Given the array of Putin’s forces along Ukraine’s borders, Syrsky had determined that if the Russians did attack Kyiv, their columns would advance along two or three major highways on what they foresaw as a fast, decapitating drive to the government quarter in Kyiv. The Kremlin battle plan assumed the city would be left defended by only weak Ukrainian forces, disoriented by the political chaos as Zelensky and his ministers fled.

To protect the city, Syrsky had organized two rings of forces, one in the outer suburbs and one within the capital. He wanted the outer ring to be as far from the inner ring as possible to protect the downtown area from shelling and keep the Russians fighting on the approaches to Kyiv.

Syrsky divided the city and the surrounding region into sectors and assigned generals from the military education centers to lead each area, creating a clear chain of command to which all Ukrainian military units and security services would answer. Tactical decisions would be made immediately by officers on the ground without having to consult headquarters.

About a week before the invasion, the Ukrainian military had moved all command posts into the field toward the probable axes of a Russian advance. Syrsky had also issued an order to move the army’s aviation assets, including helicopters and jets, off major bases, putting them well away from obvious airstrike targets.
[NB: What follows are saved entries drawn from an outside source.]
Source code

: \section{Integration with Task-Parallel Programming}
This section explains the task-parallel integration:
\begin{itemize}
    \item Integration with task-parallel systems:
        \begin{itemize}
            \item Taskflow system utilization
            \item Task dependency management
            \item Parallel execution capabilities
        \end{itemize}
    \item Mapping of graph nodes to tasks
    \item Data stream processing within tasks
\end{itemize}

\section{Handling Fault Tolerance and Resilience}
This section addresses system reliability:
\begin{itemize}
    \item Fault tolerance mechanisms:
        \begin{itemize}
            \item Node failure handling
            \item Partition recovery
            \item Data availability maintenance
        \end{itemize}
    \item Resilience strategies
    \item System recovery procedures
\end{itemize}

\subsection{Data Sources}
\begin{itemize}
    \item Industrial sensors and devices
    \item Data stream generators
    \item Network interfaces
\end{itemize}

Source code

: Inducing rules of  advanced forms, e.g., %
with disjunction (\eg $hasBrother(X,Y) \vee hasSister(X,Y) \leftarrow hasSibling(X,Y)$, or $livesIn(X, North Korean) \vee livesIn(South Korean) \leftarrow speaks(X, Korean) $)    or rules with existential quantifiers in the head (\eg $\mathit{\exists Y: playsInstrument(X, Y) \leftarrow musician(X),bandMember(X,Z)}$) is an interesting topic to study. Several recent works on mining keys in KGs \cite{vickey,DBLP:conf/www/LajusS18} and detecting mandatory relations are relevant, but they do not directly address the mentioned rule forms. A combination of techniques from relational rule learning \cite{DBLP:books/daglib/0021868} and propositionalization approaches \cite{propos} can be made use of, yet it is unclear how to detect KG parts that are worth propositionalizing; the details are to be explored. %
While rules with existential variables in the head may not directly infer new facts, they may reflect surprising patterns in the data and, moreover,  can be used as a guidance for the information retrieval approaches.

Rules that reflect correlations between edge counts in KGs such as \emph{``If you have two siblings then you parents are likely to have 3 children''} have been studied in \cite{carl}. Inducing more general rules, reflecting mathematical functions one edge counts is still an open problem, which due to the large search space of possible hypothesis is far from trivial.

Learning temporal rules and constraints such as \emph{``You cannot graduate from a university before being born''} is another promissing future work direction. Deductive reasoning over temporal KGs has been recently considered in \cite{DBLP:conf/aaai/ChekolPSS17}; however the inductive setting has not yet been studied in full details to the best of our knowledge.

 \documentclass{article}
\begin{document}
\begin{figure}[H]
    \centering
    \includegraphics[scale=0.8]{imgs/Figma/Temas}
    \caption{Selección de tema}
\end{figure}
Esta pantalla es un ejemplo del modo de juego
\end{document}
In one video call with European leaders, he said, “This may be the last time you see me alive.” Ukrainian mothers are watching their children die in pursuit of European values, he told them. It left some of the European officials in tears.

Yermak, the head of the presidential administration, said that over the subsequent weeks, he regularly texted photos of slain Ukrainian children and ruined Ukrainian homes to the cellphones of officials around the world, including Jake Sullivan, the White House national security adviser; Karen Donfried, the assistant secretary of state for European and Eurasian affairs; and members of Congress.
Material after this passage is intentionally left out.